§ **To do**
The expected answer comprises all lines from the entries that contain the string "population".
┌────────
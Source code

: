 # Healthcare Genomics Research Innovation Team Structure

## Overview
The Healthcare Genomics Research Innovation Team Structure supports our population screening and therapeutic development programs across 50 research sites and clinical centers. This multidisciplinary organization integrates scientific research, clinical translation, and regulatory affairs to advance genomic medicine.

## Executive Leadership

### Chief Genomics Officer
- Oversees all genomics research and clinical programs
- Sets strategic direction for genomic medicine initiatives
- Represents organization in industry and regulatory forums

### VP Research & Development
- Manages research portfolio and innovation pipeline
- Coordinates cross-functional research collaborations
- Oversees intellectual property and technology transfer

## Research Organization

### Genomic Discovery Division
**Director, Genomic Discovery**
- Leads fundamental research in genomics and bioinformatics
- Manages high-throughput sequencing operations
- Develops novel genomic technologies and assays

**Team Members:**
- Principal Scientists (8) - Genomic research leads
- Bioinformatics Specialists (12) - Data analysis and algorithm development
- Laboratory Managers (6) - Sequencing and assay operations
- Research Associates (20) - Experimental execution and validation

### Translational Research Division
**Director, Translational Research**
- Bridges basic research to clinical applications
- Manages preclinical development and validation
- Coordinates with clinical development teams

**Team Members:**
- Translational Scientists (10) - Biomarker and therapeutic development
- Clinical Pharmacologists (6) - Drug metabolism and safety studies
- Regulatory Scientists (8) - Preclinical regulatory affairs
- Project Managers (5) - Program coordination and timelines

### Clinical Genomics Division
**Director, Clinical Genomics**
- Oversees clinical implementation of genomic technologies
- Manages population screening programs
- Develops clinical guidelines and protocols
└────────
§ **Answer to this problem**
The Healthcare Genomics Research Innovation Team Structure supports our population screening and therapeutic development programs across 50 research sites and clinical centers. This multidisciplinary organization integrates scientific research, clinical translation, and regulatory affairs to advance genomic medicine.
- Manages population screening programs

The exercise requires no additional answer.